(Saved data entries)
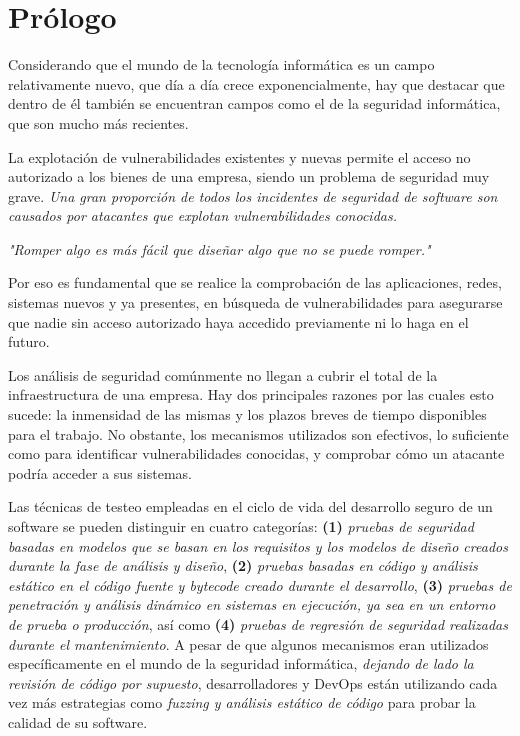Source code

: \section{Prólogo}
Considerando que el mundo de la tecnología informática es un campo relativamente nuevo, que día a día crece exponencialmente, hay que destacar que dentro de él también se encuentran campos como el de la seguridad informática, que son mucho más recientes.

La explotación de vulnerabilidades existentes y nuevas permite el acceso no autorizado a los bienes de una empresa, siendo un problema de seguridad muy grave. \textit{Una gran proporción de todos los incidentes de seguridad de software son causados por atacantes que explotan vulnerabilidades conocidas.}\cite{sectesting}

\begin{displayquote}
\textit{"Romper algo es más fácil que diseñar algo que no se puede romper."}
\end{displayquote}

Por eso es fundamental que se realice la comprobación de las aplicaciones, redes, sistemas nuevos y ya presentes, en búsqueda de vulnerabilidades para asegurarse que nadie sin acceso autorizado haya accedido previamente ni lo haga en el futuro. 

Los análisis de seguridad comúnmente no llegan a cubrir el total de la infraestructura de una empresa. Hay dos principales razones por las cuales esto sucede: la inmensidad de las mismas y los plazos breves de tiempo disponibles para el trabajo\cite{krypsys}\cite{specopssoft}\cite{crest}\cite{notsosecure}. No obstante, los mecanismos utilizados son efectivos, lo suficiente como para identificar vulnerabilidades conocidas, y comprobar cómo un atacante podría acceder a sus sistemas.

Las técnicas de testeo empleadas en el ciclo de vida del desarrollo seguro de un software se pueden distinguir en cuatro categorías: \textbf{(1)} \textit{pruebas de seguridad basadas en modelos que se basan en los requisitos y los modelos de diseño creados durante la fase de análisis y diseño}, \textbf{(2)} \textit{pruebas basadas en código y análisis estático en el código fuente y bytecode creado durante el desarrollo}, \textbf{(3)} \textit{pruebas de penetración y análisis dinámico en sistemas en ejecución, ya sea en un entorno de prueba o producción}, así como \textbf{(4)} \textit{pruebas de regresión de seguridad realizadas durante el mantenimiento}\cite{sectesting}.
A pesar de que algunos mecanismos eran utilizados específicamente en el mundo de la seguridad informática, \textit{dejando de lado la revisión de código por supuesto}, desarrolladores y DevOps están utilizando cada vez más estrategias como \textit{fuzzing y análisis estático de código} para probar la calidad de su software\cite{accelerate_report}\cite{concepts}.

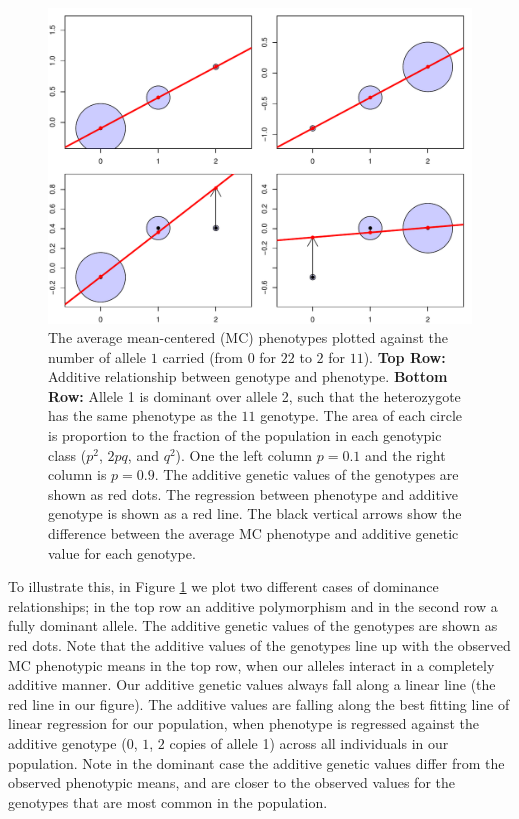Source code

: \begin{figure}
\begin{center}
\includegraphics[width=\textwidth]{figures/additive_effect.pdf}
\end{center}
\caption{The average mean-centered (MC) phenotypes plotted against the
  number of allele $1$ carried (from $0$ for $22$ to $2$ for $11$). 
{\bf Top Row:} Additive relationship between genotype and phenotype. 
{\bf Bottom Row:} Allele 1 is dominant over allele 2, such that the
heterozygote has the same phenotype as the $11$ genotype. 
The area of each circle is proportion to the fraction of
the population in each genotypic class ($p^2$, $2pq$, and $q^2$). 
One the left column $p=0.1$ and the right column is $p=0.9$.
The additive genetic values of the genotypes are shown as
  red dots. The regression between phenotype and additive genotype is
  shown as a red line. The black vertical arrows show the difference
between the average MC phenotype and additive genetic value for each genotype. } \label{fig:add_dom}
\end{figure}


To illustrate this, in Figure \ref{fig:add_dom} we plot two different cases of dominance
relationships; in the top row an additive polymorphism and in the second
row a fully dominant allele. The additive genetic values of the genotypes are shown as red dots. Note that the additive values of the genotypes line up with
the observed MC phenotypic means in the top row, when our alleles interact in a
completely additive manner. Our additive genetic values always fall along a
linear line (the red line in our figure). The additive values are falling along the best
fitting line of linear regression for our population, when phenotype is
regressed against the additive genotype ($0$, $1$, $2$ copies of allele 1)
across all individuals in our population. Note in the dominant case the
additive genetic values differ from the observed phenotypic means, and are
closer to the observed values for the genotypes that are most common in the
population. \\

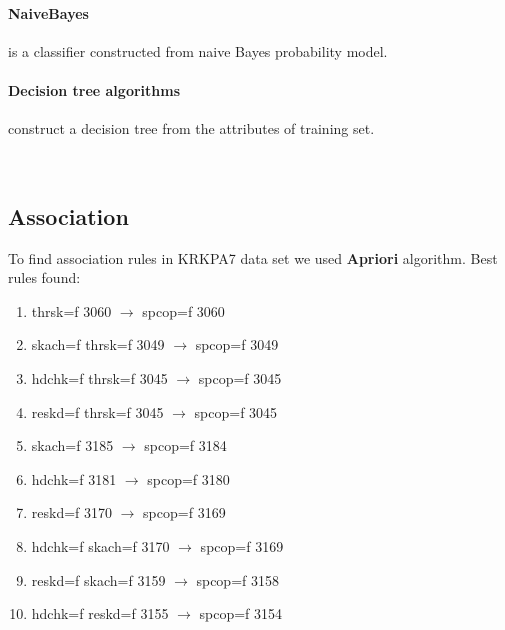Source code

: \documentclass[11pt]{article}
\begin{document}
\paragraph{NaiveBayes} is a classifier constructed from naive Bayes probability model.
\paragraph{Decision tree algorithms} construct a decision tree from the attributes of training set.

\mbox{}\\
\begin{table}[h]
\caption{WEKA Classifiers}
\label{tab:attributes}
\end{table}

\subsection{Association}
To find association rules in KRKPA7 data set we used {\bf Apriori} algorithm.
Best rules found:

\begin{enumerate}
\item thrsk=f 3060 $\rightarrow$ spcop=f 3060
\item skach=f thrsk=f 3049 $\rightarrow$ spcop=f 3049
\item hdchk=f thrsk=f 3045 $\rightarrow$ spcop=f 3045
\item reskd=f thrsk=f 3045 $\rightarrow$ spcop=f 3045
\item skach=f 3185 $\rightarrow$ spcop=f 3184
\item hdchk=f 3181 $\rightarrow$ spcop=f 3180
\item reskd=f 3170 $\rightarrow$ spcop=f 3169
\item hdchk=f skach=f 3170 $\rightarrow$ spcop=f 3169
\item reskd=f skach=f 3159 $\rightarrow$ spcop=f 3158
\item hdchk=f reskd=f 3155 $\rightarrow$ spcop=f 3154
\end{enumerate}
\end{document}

Exercise description
Would you retype the lines above from the one with "row a fully" down to the one with "closer to the", word for word, both ends included and no other lines?

Task response
row a fully dominant allele. The additive genetic values of the genotypes are shown as red dots. Note that the additive values of the genotypes line up with
the observed MC phenotypic means in the top row, when our alleles interact in a
completely additive manner. Our additive genetic values always fall along a
linear line (the red line in our figure). The additive values are falling along the best
fitting line of linear regression for our population, when phenotype is
regressed against the additive genotype ($0$, $1$, $2$ copies of allele 1)
across all individuals in our population. Note in the dominant case the
additive genetic values differ from the observed phenotypic means, and are
closer to the observed values for the genotypes that are most common in the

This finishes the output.